> [Your instructions]: Give the following records again in full and without alteration.

● ● ●

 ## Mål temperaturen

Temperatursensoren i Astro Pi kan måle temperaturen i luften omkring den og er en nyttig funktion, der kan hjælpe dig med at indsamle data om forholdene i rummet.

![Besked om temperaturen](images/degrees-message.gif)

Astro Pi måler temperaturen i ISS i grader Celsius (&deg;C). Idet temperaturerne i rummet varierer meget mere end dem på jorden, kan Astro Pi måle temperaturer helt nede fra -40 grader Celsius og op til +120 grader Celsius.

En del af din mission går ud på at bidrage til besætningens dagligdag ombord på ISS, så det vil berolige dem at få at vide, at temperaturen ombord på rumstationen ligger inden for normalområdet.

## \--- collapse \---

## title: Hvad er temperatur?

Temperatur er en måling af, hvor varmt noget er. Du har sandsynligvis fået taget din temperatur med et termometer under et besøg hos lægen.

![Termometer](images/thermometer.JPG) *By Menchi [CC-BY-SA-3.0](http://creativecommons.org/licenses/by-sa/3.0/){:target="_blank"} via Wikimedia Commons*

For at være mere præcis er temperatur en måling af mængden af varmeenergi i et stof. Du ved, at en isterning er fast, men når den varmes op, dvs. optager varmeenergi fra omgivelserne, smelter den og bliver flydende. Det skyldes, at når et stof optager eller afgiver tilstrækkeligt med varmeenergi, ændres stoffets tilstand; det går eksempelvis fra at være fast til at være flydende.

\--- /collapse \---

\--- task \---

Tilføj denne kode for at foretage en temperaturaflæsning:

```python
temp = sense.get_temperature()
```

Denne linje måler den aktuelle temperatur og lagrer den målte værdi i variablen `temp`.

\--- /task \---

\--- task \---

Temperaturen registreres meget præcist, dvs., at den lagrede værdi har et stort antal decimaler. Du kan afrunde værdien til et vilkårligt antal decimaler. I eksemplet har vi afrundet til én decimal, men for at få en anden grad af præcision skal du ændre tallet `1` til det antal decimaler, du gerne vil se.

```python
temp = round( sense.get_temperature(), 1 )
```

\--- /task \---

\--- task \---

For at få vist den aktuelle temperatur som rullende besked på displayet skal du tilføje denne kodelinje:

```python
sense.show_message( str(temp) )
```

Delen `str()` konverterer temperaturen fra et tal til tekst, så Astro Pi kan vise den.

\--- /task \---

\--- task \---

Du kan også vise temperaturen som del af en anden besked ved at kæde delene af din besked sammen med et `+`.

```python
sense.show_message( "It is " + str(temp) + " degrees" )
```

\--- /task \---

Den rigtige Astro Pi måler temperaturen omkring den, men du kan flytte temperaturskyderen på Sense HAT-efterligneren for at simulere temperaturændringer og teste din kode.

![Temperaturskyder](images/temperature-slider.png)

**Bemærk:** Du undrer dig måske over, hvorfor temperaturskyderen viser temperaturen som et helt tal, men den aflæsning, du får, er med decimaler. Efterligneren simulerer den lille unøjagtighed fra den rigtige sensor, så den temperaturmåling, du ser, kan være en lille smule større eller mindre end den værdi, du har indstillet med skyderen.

● ● ●

> [Output for this task]:
 ## Mål temperaturen

Temperatursensoren i Astro Pi kan måle temperaturen i luften omkring den og er en nyttig funktion, der kan hjælpe dig med at indsamle data om forholdene i rummet.

![Besked om temperaturen](images/degrees-message.gif)

Astro Pi måler temperaturen i ISS i grader Celsius (&deg;C). Idet temperaturerne i rummet varierer meget mere end dem på jorden, kan Astro Pi måle temperaturer helt nede fra -40 grader Celsius og op til +120 grader Celsius.

En del af din mission går ud på at bidrage til besætningens dagligdag ombord på ISS, så det vil berolige dem at få at vide, at temperaturen ombord på rumstationen ligger inden for normalområdet.

## \--- collapse \---

## title: Hvad er temperatur?

Temperatur er en måling af, hvor varmt noget er. Du har sandsynligvis fået taget din temperatur med et termometer under et besøg hos lægen.

![Termometer](images/thermometer.JPG) *By Menchi [CC-BY-SA-3.0](http://creativecommons.org/licenses/by-sa/3.0/){:target="_blank"} via Wikimedia Commons*

For at være mere præcis er temperatur en måling af mængden af varmeenergi i et stof. Du ved, at en isterning er fast, men når den varmes op, dvs. optager varmeenergi fra omgivelserne, smelter den og bliver flydende. Det skyldes, at når et stof optager eller afgiver tilstrækkeligt med varmeenergi, ændres stoffets tilstand; det går eksempelvis fra at være fast til at være flydende.

\--- /collapse \---

\--- task \---

Tilføj denne kode for at foretage en temperaturaflæsning:

```python
temp = sense.get_temperature()
```

Denne linje måler den aktuelle temperatur og lagrer den målte værdi i variablen `temp`.

\--- /task \---

\--- task \---

Temperaturen registreres meget præcist, dvs., at den lagrede værdi har et stort antal decimaler. Du kan afrunde værdien til et vilkårligt antal decimaler. I eksemplet har vi afrundet til én decimal, men for at få en anden grad af præcision skal du ændre tallet `1` til det antal decimaler, du gerne vil se.

```python
temp = round( sense.get_temperature(), 1 )
```

\--- /task \---

\--- task \---

For at få vist den aktuelle temperatur som rullende besked på displayet skal du tilføje denne kodelinje:

```python
sense.show_message( str(temp) )
```

Delen `str()` konverterer temperaturen fra et tal til tekst, så Astro Pi kan vise den.

\--- /task \---

\--- task \---

Du kan også vise temperaturen som del af en anden besked ved at kæde delene af din besked sammen med et `+`.

```python
sense.show_message( "It is " + str(temp) + " degrees" )
```

\--- /task \---

Den rigtige Astro Pi måler temperaturen omkring den, men du kan flytte temperaturskyderen på Sense HAT-efterligneren for at simulere temperaturændringer og teste din kode.

![Temperaturskyder](images/temperature-slider.png)

**Bemærk:** Du undrer dig måske over, hvorfor temperaturskyderen viser temperaturen som et helt tal, men den aflæsning, du får, er med decimaler. Efterligneren simulerer den lille unøjagtighed fra den rigtige sensor, så den temperaturmåling, du ser, kan være en lille smule større eller mindre end den værdi, du har indstillet med skyderen.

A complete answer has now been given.